(Task inputs begins)

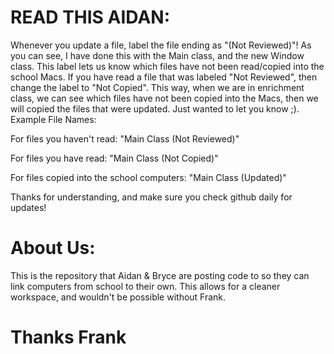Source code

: # READ THIS AIDAN:
Whenever you update a file, label the file ending as "(Not Reviewed)"! As you can see, I have done this with the Main class, and the new Window class. This label lets us know which files have not been read/copied into the school Macs. If you have read a file that was labeled "Not Reviewed", then change the label to "Not Copied". This way, when we are in enrichment class, we can see which files have not been copied into the Macs, then we will copied the files that were updated. Just wanted to let you know ;). Example File Names: 

For files you haven't read:
"Main Class (Not Reviewed)"

For files you have read:
"Main Class (Not Copied)"

For files copied into the school computers:
"Main Class (Updated)"

Thanks for understanding, and make sure you check github daily for updates!

# About Us:
This is the repository that Aidan & Bryce are posting code to so they can link computers from school to their own. This allows for a cleaner workspace, and wouldn't be possible without Frank. 

# Thanks Frank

(Task inputs ends)

[The task] Lines are to be repeated exactly from the one that contains "For files you haven't" through the last line of the listing, with both ends kept and no others added.

[Exercise answer]
For files you haven't read:
"Main Class (Not Reviewed)"

For files you have read:
"Main Class (Not Copied)"

For files copied into the school computers:
"Main Class (Updated)"

Thanks for understanding, and make sure you check github daily for updates!

# About Us:
This is the repository that Aidan & Bryce are posting code to so they can link computers from school to their own. This allows for a cleaner workspace, and wouldn't be possible without Frank. 

# Thanks Frank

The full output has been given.